Identifying an HTC Application
There are a number of identifiers you can use to determine if your specific computing problem fits into the category of a high-throughput application:
- Do you need to run many instances of the same application with different arguments or parameters?
- Do you need to run the same application many times with different input files?
- Do you have an application that can select subsets of the input data and whose results can be combined by a simple merge process such as concatenating, placing them into a single data base, or adding them together?
If the answer to any of these questions is “yes,” then it is quite likely that you have a HTC application.
Making Your Application Cluster-Ready
Once you have made the determination that the HTC paradigm will work for your use case, it is often simply a matter of organizing your input data and submission scripts properly to be able to exploit the parallel processing capabilities of a cluster.
The most simplistic approach would be to submit an individual cluster job for each combination of input data and parameter setting. The cluster scheduler would then ensure that as many application instances as possible would run at the same time.

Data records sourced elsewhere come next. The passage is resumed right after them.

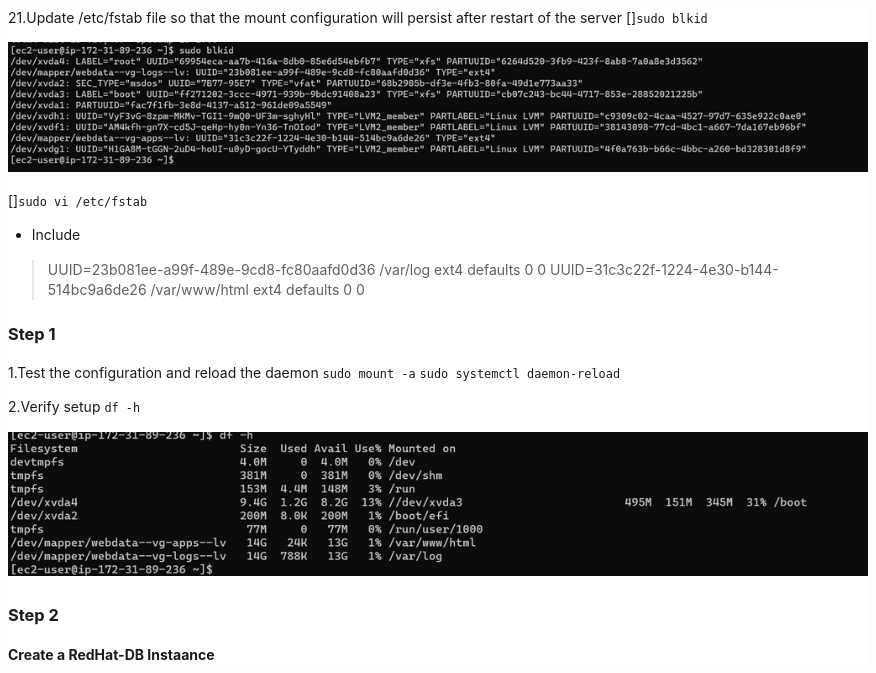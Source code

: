 21.Update /etc/fstab file so that the mount configuration will persist after restart of the server
[]`sudo blkid`

![blkid](./Images/blkid.png)

[]`sudo vi /etc/fstab`

- Include 
>UUID=23b081ee-a99f-489e-9cd8-fc80aafd0d36 /var/log ext4 defaults 0 0
UUID=31c3c22f-1224-4e30-b144-514bc9a6de26 /var/www/html ext4 defaults 0 0

### Step 1

1.Test the configuration and reload the daemon
`sudo mount -a`
`sudo systemctl daemon-reload`

2.Verify setup
`df -h`

![setup](./Images/setup.png)

### Step 2

**Create a RedHat-DB Instaance**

However, for applications which require large numbers of input alternatives, this simple approach can quickly become unwieldy, leaving the task of managing each individual submission up to the user. Fortunately, cluster scheduling software such as Grid Engine provides features such as job arrays that let you create parameterized task descriptions that can turn into hundreds or thousands of independent jobs. The resulting collection of jobs can be managed as a single unit, where the software monitors progress, notifies the user when the entire set is complete, and even kills the jobs if necessary.
In addition, tools such as the monitoring interface found in Cluster Express can simplify the task of keeping track of the progress of the large number of jobs that can make up an HTC application. By providing additional real-time monitoring capabilities and remote access, the user’s job of managing the application processing on the cluster is simplified.